Blog

Tiempo de lectura: 3 minutos

A
A

07.05.2019

TANSTAAFL: There's no such thing as a free lunch & Division Lamp

Interstate Projects, Brooklyn, New York, USA
5 de abril de 2019 – 5 de mayo de 2019

TANSTAAFL: There’s no such thing as a free lunch

For his first US solo exhibition, Ignacio Gatica presents TANSTAAFL: There’s no such thing as a free lunch, a new series of work that maps out distinct forms of technology and quotidian interfaces throughout the gallery space.

The aphorism the show takes as its title was coined by Robert Heinlein in his 1966 science-fiction novel The Moon Is A Harsh Mistress and appropriated by economist Milton Friedman, one of the forerunners of global neoliberalism.

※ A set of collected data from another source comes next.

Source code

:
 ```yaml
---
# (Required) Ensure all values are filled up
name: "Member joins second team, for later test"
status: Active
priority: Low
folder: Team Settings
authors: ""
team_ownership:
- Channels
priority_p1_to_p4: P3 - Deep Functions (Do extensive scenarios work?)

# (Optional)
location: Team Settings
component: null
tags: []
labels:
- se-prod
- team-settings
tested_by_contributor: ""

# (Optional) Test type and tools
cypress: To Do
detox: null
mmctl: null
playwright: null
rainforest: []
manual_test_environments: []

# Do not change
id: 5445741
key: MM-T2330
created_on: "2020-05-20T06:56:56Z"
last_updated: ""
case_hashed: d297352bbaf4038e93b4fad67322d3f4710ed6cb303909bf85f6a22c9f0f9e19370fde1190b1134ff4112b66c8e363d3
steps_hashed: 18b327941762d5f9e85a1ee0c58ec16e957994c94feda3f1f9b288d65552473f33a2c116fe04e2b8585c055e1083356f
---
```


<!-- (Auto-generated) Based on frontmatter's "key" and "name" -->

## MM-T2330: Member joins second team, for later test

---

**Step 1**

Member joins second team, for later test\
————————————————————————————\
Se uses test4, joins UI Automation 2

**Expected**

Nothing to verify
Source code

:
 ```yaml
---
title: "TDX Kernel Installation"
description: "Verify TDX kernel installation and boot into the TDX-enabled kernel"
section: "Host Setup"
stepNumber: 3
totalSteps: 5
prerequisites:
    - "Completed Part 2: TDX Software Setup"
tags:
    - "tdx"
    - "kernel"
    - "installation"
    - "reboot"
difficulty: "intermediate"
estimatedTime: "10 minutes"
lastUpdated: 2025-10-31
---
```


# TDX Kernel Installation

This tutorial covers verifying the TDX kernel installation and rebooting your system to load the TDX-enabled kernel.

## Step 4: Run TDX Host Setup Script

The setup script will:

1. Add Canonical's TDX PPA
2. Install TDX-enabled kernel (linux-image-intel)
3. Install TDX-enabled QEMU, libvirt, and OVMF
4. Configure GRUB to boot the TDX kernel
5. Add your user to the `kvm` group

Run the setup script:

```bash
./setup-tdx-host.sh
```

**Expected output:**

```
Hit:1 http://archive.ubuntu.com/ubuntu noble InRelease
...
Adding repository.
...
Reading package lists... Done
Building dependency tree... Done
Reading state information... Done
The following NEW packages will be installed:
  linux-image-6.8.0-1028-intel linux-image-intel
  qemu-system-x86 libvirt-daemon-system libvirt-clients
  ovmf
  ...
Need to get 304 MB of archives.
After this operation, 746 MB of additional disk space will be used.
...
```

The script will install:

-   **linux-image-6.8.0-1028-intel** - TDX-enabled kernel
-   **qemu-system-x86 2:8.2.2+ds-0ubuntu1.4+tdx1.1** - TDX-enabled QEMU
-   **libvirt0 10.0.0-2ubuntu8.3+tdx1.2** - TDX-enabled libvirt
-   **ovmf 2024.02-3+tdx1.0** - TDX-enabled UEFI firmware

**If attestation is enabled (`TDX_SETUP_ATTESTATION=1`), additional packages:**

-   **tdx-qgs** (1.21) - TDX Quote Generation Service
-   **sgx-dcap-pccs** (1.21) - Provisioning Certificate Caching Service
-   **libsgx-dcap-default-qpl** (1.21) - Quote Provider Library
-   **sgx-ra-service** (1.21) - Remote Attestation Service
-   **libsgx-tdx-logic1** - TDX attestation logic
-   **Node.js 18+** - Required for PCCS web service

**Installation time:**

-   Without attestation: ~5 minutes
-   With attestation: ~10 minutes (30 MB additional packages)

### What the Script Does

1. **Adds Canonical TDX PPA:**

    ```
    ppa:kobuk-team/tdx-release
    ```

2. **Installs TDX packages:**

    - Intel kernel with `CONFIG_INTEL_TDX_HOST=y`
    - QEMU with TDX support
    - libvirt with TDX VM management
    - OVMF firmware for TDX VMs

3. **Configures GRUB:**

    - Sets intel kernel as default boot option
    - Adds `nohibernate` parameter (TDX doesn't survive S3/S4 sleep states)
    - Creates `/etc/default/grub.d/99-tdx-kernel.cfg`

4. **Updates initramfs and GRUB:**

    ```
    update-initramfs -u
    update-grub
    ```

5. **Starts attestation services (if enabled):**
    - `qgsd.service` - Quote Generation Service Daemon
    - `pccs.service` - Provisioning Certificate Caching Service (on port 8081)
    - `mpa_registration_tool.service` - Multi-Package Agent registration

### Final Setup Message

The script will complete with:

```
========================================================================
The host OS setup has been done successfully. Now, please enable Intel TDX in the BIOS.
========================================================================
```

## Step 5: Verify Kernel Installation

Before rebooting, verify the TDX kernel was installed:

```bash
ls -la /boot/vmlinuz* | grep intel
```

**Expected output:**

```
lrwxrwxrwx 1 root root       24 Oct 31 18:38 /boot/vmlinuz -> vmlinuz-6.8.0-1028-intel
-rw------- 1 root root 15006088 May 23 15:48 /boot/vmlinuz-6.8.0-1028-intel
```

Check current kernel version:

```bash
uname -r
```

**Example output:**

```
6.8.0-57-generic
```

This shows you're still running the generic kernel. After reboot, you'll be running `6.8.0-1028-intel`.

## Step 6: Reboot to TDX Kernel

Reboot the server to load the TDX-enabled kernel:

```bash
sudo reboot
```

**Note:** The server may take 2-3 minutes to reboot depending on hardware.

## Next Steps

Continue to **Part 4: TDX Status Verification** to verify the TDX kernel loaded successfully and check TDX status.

Among the objects on view, some have been cast, while others hacked and their inner contents tampered with and rewritten. A group of resurrected titles rendered as faux-artifacts by way of their conversion into afflicted geological facsimiles are historicized in the present. These objects are arranged in constellation with one another and as they relate to ideas synthesized by the Mont Pelerin Society, an organization that established a new ideology intent on spreading free market principles in lieu of state interventionist policy.

A set of credit cards are encrypted with excerpts sourced from the referenced books. Visitors are encouraged to queue up and swipe the cards at a provided scanner in order to gain access to the content coded within each one.

Gatica’s investigation into the dissemination of neoliberal ideology is particularly apt, considering the parallel processes of economic restructuring that both New York City and Chile concurrently underwent in the mid 1970s. Gatica’s generation is the first product of this U.S.-backed experiment, experiencing the burden of its aftershocks, while earning a dual perspective conducive to a critical understanding of this event.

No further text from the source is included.